You should definitely avoid revisiting the same edges multiple times. If
all you want is min/max age *values* (as opposed to the nodes withs
those values), then just call `tree.internal_node_ages()`. This returns
a (sorted) list of internal node ages, where "age" is defined as sum of
edge lengths from the tips. I am assuming that you want to exclude tip
nodes (age == 0), and that's why I suggested "tree.internal_node_ages()"
as opposed to just "tree.node_ages()". You also probably want to exclude
to root age:
node_ages = tree.internal_node_ages()
n2 = [a for a in node_ages if a < tree.seed_node.age]
min_age = min(n2)
max_age = max(n2)
(NOTE: I have not actually run the above fragment, and just wrote it off
the the top of my head, so it may need tweaking to work).

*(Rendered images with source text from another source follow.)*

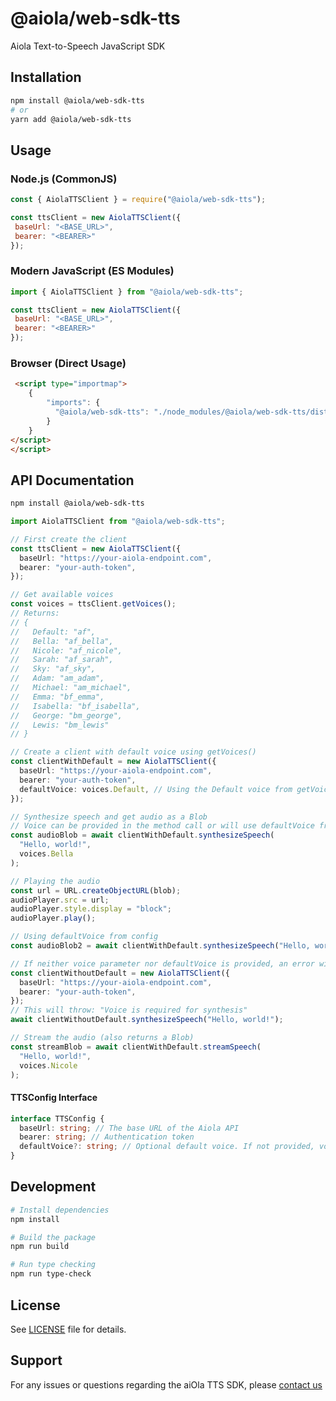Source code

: # @aiola/web-sdk-tts

Aiola Text-to-Speech JavaScript SDK

## Installation

```bash
npm install @aiola/web-sdk-tts
# or
yarn add @aiola/web-sdk-tts
```

## Usage

### Node.js (CommonJS)

```javascript
const { AiolaTTSClient } = require("@aiola/web-sdk-tts");

const ttsClient = new AiolaTTSClient({
 baseUrl: "<BASE_URL>",
 bearer: "<BEARER>"
});
```

### Modern JavaScript (ES Modules)

```javascript
import { AiolaTTSClient } from "@aiola/web-sdk-tts";

const ttsClient = new AiolaTTSClient({
 baseUrl: "<BASE_URL>",
 bearer: "<BEARER>"
});
```

### Browser (Direct Usage)

```html
 <script type="importmap">
    {
        "imports": {
          "@aiola/web-sdk-tts": "./node_modules/@aiola/web-sdk-tts/dist/bundle/index.js"
        }
    }
</script>
</script>
```

## API Documentation

```bash
npm install @aiola/web-sdk-tts
```

```typescript
import AiolaTTSClient from "@aiola/web-sdk-tts";

// First create the client
const ttsClient = new AiolaTTSClient({
  baseUrl: "https://your-aiola-endpoint.com",
  bearer: "your-auth-token",
});

// Get available voices
const voices = ttsClient.getVoices();
// Returns:
// {
//   Default: "af",
//   Bella: "af_bella",
//   Nicole: "af_nicole",
//   Sarah: "af_sarah",
//   Sky: "af_sky",
//   Adam: "am_adam",
//   Michael: "am_michael",
//   Emma: "bf_emma",
//   Isabella: "bf_isabella",
//   George: "bm_george",
//   Lewis: "bm_lewis"
// }

// Create a client with default voice using getVoices()
const clientWithDefault = new AiolaTTSClient({
  baseUrl: "https://your-aiola-endpoint.com",
  bearer: "your-auth-token",
  defaultVoice: voices.Default, // Using the Default voice from getVoices()
});

// Synthesize speech and get audio as a Blob
// Voice can be provided in the method call or will use defaultVoice from config
const audioBlob = await clientWithDefault.synthesizeSpeech(
  "Hello, world!",
  voices.Bella
);

// Playing the audio 
const url = URL.createObjectURL(blob);
audioPlayer.src = url;
audioPlayer.style.display = "block";
audioPlayer.play();

// Using defaultVoice from config
const audioBlob2 = await clientWithDefault.synthesizeSpeech("Hello, world!");

// If neither voice parameter nor defaultVoice is provided, an error will be thrown
const clientWithoutDefault = new AiolaTTSClient({
  baseUrl: "https://your-aiola-endpoint.com",
  bearer: "your-auth-token",
});
// This will throw: "Voice is required for synthesis"
await clientWithoutDefault.synthesizeSpeech("Hello, world!");

// Stream the audio (also returns a Blob)
const streamBlob = await clientWithDefault.streamSpeech(
  "Hello, world!",
  voices.Nicole
);
```

#### TTSConfig Interface

```typescript
interface TTSConfig {
  baseUrl: string; // The base URL of the Aiola API
  bearer: string; // Authentication token
  defaultVoice?: string; // Optional default voice. If not provided, voice must be specified in method calls
}
```

## Development

```bash
# Install dependencies
npm install

# Build the package
npm run build

# Run type checking
npm run type-check
```

## License

See [LICENSE](LICENSE) file for details.

## Support

For any issues or questions regarding the aiOla TTS SDK, please [contact us](https://aiOla.ai/contact/)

Things get a little more tricky if you actually want the nodes
associated with those ages. You can just make a second pass through the
tree to find them (via the age attribute), but if efficiency is a
concern, you almost definitely want to roll your own custom age
calculating function based on `tree.calc_node_ages()` that gets you the
nodes directly.
On 12/9/14, 6:20 PM, Yan Wong wrote:
>
> Thanks. I was wondering if there was a measure built-in to the tree
> metadata, or a routine that did it for me without having to iterate
> through nodes and so revisit the same edges multiple times? I
> guess calc_node_ages() is the thing I need to calculate values over the
> whole tree, even though I only need to store the max and min lengths.
> I'm probably just being overly worried about optimisation, but then I am
> expecting to deal with trees with > 100,000 nodes.